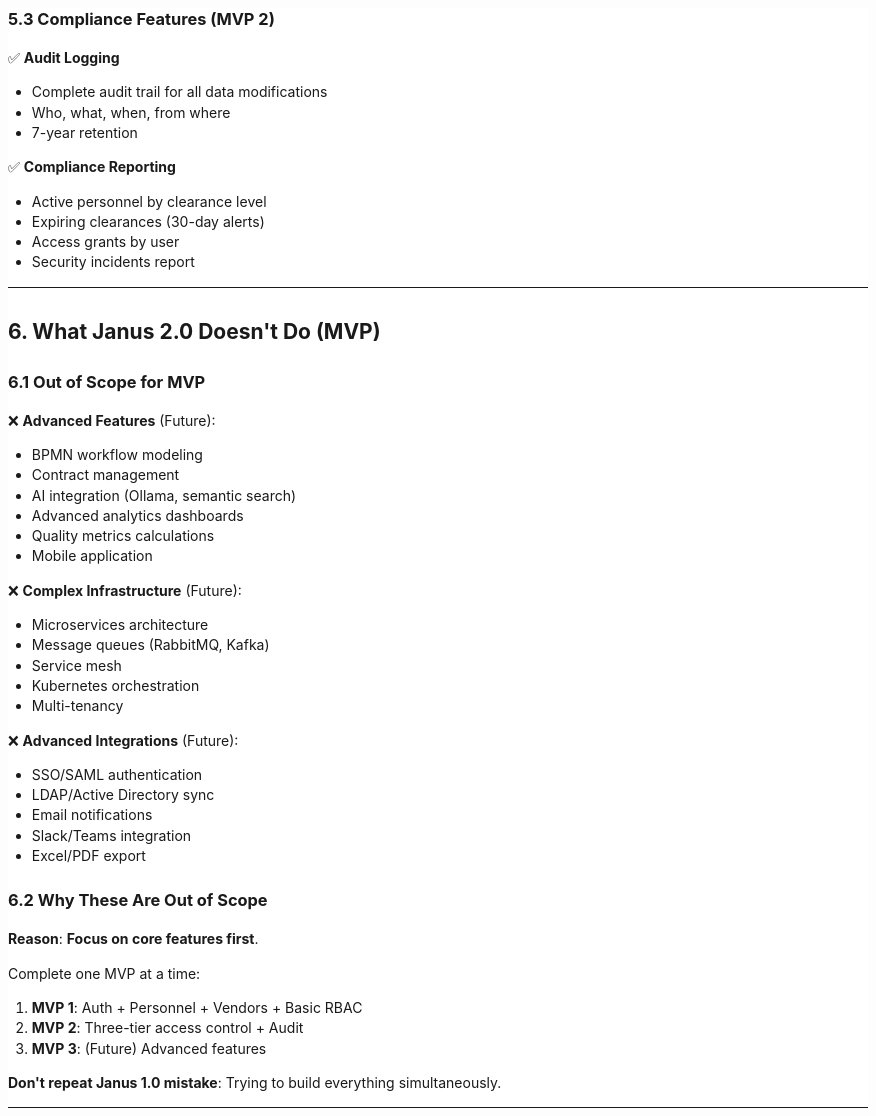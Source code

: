 ### 5.3 Compliance Features (MVP 2)

✅ **Audit Logging**
- Complete audit trail for all data modifications
- Who, what, when, from where
- 7-year retention

✅ **Compliance Reporting**
- Active personnel by clearance level
- Expiring clearances (30-day alerts)
- Access grants by user
- Security incidents report

---

## 6. **What Janus 2.0 Doesn't Do (MVP)**

### 6.1 Out of Scope for MVP

❌ **Advanced Features** (Future):
- BPMN workflow modeling
- Contract management
- AI integration (Ollama, semantic search)
- Advanced analytics dashboards
- Quality metrics calculations
- Mobile application

❌ **Complex Infrastructure** (Future):
- Microservices architecture
- Message queues (RabbitMQ, Kafka)
- Service mesh
- Kubernetes orchestration
- Multi-tenancy

❌ **Advanced Integrations** (Future):
- SSO/SAML authentication
- LDAP/Active Directory sync
- Email notifications
- Slack/Teams integration
- Excel/PDF export

### 6.2 Why These Are Out of Scope

**Reason**: **Focus on core features first**.

Complete one MVP at a time:
1. **MVP 1**: Auth + Personnel + Vendors + Basic RBAC
2. **MVP 2**: Three-tier access control + Audit
3. **MVP 3**: (Future) Advanced features

**Don't repeat Janus 1.0 mistake**: Trying to build everything simultaneously.

---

-- -- --

• YOUR ASSIGNMENT:
Each line in the listing above that includes "Active" is to be copied.

• WRITTEN SOLUTION:
- Active personnel by clearance level
- LDAP/Active Directory sync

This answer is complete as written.